Se fue la Copa América y hubo un nuevo atentado en Medellín
ARMENIA (POR NUESTRO ENVIADO)
Colombia, con sus grandes problemas por resolver, de todas maneras organizó la Copa América, y si bien en el resto del país donde no hubo campeonato todo siguió igual, en las ciudades que recibieron el torneo se vivió unos pocos días de paz, calma y fiesta. Los habitantes de las grandes ciudades disfrutaron al máximo el evento y diariamente comentaban que ojalá continuara el campeonato para que la paz se instalara entre ellos. Lamentablemente apenas las delegaciones deportivas y periodísticas que integraban el Grupo C partieron de la ciudad, ya sea al eje cafetero las clasificadas a la siguiente fase, o a sus respectivos países las eliminadas, el viernes próximo pasado volvió a ocurrir otro atentado en la ciudad de Medellín. Una bomba explotó pero afortunadamente no hubo que lamentar víctimas. Aparentemente el atentado fue dirigido hacia el alcalde de la ciudad Luis Pérez.
La ciudad de Armenia, capital del departamento de Quindío, continúa su fiesta por la llegada de la Copa. Esta ciudad cuenta con 300.000 habitantes y pocas veces puede ver en este lugar a la selección de su país. La Copa América la trajo y el pueblo está de fiesta. Las calles son un carnaval multicolor y se encuentran embanderadas con el pabellón patrio, por eso el amarillo, azul y rojo tapizan la ciudad. Cualquier tipo de recuerdos con motivos de la Copa venden los vendedores ambulantes por doquier.
El hotel en el cual se encuentra la Selección local es el mismo en que se hospedan Uruguay, Costa Rica y Honduras, lo que hace que cientos de personas estén normalmente cada mañana en el lobby. En la puerta y calle cientos de fanáticos colombianos esperan largas horas para que uno de los futbolistas de la Selección tricolor, por lo menos, los salude por la ventana. Son bastante bullangueros y hasta altas horas de la noche no se dispersan.

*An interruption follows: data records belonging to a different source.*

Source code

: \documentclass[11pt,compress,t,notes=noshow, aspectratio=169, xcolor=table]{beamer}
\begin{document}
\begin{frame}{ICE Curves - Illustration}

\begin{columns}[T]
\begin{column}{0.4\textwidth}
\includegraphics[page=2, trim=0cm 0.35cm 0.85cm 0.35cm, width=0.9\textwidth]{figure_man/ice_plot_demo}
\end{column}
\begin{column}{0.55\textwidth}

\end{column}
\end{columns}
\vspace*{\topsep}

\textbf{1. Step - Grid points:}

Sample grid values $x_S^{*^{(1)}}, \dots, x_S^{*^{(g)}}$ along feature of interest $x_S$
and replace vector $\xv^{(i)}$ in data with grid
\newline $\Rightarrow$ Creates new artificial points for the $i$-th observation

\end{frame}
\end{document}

Ayer al mediodía llegó un camión cargado de gente con banderas, pitos, cornetas y bombos para saludar a los jugadores y brindarles su apoyo. Por la apariencia eran campesinos cercanos a la ciudad de Armenia. Además la ciudad de Pereira se encuentra a aproximadamente una hora en vehículo e incluso se vienen desde allí, para no perderse la oportunidad histórica de estar en la puerta del hotel en donde concentró Colombia.
La euforia es total y desmedida, por momentos incomprensible para nosotros, pero claro son 44 millones de habitantes en este país. Los uruguayos estamos acostumbrados que a los ídolos del fútbol los encontramos en el supermercado.
La locura que existe en Armenia, debido al tema de la Selección llevó a que mañana fuera decretado feriado nacional. La gente está loca de la vida, pues podrá vivir y observar el encuentro que Colombia disputará frente a Perú a las 19.30 horas de nuestro país, en esta ciudad.
Un desfile previo se realizará antes del partido que significará la inauguración de esta sede. En el desfile habrá bandas musicales militares, liceales y un gran colorido antes del trascendente cotejo de Copa América.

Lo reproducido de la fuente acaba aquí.